*** Opening Material for this exercise ***

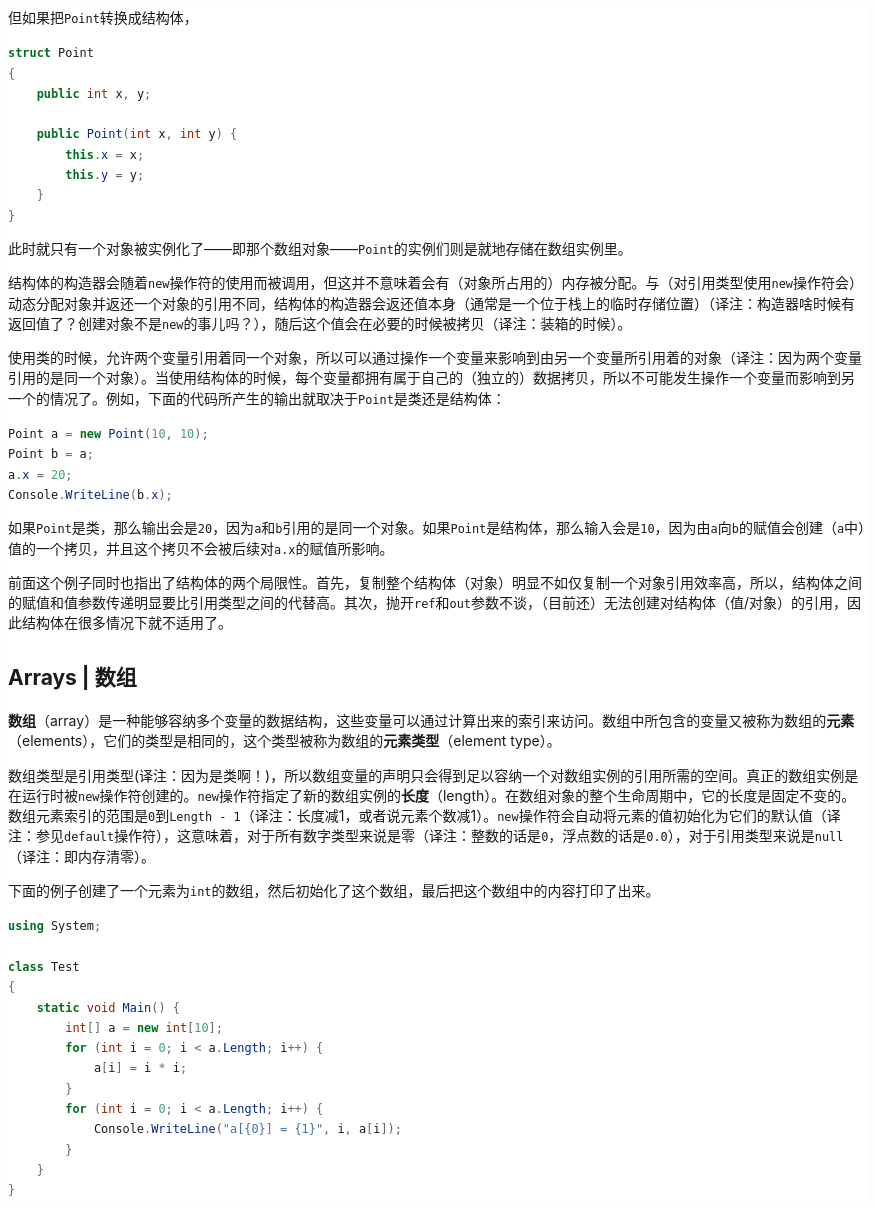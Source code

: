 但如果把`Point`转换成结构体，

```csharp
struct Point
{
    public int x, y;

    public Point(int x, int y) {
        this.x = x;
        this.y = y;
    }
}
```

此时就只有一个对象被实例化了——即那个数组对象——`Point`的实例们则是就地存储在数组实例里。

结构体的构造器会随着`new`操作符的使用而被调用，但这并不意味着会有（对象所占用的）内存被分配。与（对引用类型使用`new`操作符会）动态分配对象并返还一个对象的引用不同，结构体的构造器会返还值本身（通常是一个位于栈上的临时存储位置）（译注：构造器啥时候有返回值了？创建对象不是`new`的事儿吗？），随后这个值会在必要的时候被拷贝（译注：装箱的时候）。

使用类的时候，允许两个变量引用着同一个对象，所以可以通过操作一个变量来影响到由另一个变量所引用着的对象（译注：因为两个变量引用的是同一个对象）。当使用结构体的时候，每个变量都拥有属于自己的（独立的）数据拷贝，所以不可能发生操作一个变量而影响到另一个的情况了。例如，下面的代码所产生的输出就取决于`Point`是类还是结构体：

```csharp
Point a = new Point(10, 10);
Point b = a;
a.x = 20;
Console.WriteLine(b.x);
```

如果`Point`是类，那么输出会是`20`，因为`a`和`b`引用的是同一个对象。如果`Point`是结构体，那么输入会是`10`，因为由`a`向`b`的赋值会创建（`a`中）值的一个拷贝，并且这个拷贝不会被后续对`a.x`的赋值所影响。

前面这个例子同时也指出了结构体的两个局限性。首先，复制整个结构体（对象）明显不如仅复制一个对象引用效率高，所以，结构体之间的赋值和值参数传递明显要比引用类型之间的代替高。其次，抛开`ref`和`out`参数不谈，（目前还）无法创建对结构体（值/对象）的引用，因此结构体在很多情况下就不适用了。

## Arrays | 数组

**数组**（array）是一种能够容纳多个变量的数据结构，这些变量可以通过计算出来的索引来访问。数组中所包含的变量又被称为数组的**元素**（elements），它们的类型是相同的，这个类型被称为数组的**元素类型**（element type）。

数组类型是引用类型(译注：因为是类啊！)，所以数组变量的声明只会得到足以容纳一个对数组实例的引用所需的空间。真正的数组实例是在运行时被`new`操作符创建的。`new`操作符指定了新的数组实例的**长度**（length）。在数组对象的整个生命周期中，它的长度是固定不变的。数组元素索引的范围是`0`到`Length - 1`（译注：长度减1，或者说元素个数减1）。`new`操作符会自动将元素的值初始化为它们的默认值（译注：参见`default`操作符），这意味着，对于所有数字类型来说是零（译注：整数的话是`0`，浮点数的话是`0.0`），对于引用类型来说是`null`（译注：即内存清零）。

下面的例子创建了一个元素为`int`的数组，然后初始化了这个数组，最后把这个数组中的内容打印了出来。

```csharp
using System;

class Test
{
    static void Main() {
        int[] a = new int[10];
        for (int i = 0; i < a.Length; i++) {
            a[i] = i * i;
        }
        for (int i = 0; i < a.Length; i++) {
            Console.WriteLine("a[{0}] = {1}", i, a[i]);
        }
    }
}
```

*** Closing Material for this exercise ***
*** Opening Material for this exercise ***

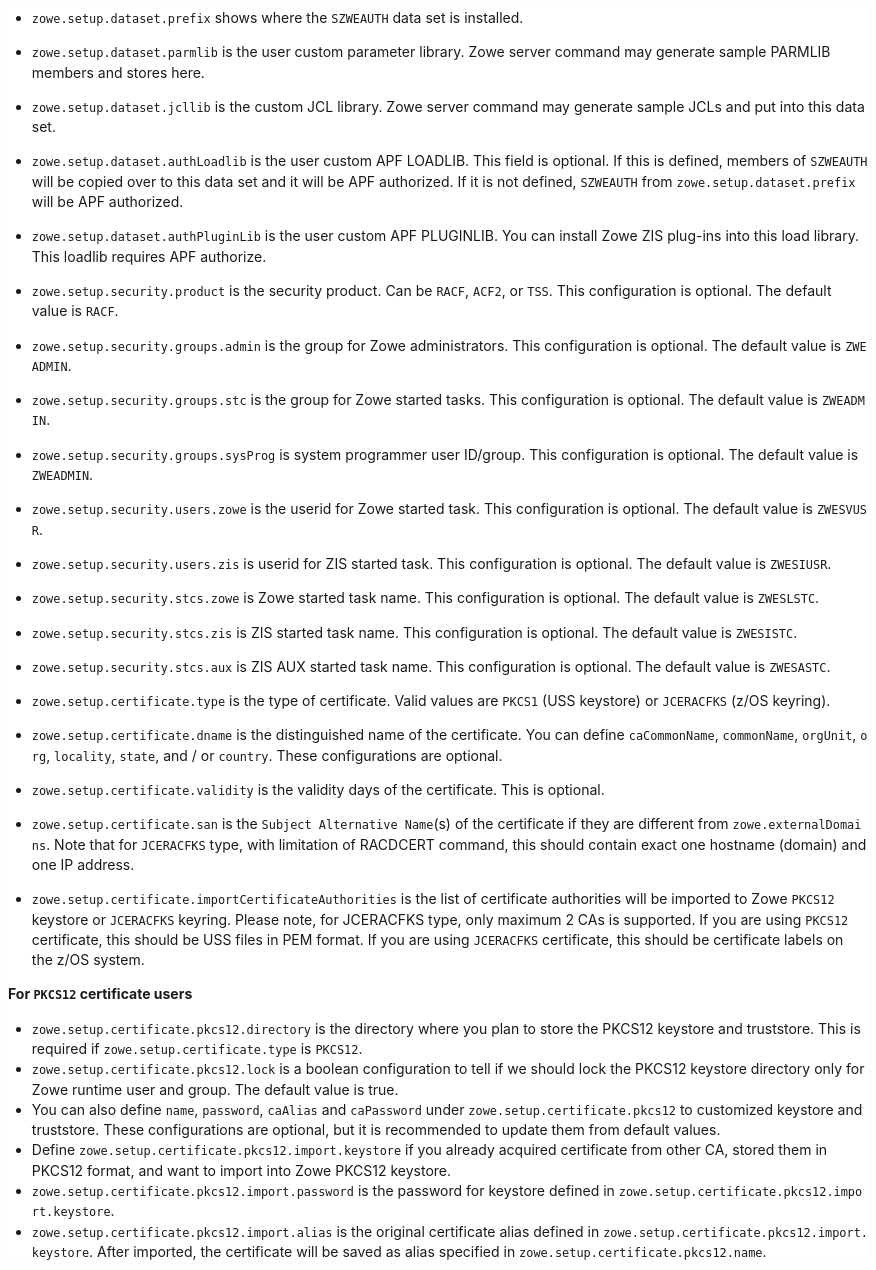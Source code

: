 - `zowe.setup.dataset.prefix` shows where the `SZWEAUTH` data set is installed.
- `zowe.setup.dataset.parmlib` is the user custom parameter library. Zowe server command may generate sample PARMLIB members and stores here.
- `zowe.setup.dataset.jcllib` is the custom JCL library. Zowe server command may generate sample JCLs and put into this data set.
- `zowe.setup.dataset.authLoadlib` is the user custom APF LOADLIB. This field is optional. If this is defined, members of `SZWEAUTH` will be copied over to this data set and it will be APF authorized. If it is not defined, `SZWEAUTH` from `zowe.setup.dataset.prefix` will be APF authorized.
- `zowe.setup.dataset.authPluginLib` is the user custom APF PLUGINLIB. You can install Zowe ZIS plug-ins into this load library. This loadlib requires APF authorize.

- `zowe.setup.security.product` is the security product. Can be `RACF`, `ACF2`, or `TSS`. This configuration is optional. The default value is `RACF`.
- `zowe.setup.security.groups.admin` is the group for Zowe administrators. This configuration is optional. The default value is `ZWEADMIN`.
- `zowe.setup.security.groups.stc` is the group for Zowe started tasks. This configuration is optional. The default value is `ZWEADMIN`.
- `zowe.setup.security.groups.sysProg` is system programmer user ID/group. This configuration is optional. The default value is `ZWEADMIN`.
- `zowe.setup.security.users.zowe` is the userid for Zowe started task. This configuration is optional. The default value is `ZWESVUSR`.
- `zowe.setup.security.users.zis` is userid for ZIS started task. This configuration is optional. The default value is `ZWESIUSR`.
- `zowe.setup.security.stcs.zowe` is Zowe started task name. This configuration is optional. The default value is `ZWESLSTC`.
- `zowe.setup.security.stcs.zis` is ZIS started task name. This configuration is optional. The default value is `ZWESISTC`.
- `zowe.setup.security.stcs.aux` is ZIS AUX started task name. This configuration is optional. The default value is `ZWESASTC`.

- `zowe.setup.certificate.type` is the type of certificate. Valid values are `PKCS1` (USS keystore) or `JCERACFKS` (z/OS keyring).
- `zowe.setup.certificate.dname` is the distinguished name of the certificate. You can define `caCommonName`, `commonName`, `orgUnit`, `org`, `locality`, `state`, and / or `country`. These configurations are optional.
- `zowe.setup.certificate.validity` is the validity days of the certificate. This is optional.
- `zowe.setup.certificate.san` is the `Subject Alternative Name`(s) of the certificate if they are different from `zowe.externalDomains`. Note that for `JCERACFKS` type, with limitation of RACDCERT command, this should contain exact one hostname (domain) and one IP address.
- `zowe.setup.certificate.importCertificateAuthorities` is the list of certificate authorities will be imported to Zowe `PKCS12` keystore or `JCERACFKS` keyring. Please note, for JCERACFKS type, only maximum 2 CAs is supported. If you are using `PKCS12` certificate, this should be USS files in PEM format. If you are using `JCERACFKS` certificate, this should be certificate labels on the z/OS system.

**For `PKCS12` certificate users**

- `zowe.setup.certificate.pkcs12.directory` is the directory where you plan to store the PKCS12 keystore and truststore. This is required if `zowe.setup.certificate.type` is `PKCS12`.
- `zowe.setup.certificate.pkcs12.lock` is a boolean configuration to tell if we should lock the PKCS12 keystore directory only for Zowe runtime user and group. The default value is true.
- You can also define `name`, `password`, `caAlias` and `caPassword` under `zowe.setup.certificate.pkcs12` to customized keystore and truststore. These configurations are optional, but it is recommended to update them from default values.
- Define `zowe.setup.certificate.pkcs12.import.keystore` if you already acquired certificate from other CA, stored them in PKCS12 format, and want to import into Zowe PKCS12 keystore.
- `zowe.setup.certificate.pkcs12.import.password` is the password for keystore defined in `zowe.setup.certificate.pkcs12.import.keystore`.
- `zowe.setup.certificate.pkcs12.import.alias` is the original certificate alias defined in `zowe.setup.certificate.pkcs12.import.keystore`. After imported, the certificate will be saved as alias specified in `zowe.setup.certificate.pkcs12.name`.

*** Closing Material for this exercise ***
*** Opening Material for this exercise ***

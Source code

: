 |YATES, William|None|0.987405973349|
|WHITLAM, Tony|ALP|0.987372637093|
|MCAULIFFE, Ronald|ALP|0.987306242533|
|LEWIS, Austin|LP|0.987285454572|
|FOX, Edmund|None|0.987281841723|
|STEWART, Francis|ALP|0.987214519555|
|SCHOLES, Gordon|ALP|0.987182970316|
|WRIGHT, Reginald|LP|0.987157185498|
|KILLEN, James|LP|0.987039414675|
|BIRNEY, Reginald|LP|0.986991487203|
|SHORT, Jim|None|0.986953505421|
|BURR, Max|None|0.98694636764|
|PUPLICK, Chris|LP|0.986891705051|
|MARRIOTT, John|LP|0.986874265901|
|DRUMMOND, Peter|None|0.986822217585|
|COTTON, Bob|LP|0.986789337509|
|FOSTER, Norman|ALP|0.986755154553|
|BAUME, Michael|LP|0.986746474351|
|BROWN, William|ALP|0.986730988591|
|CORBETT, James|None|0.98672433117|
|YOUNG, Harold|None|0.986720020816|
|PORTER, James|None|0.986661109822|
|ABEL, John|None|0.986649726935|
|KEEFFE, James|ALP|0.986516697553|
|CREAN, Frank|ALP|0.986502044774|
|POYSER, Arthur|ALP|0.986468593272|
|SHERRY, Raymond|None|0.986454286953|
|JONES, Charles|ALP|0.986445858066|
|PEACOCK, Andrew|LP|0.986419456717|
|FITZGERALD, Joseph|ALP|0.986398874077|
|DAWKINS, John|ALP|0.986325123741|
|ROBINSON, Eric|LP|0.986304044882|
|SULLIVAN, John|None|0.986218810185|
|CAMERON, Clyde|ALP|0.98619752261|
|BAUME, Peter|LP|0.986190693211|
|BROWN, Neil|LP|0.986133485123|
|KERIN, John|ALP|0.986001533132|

*** Closing Material for this exercise ***

- [Exercise brief] Please give again the lines above between the line holding "使用类的时候，允许两个变量引" and the line holding "## Arrays | 数组", inclusive, exactly as they are and with nothing added.

- [Your solution]
使用类的时候，允许两个变量引用着同一个对象，所以可以通过操作一个变量来影响到由另一个变量所引用着的对象（译注：因为两个变量引用的是同一个对象）。当使用结构体的时候，每个变量都拥有属于自己的（独立的）数据拷贝，所以不可能发生操作一个变量而影响到另一个的情况了。例如，下面的代码所产生的输出就取决于`Point`是类还是结构体：

```csharp
Point a = new Point(10, 10);
Point b = a;
a.x = 20;
Console.WriteLine(b.x);
```

如果`Point`是类，那么输出会是`20`，因为`a`和`b`引用的是同一个对象。如果`Point`是结构体，那么输入会是`10`，因为由`a`向`b`的赋值会创建（`a`中）值的一个拷贝，并且这个拷贝不会被后续对`a.x`的赋值所影响。

前面这个例子同时也指出了结构体的两个局限性。首先，复制整个结构体（对象）明显不如仅复制一个对象引用效率高，所以，结构体之间的赋值和值参数传递明显要比引用类型之间的代替高。其次，抛开`ref`和`out`参数不谈，（目前还）无法创建对结构体（值/对象）的引用，因此结构体在很多情况下就不适用了。

## Arrays | 数组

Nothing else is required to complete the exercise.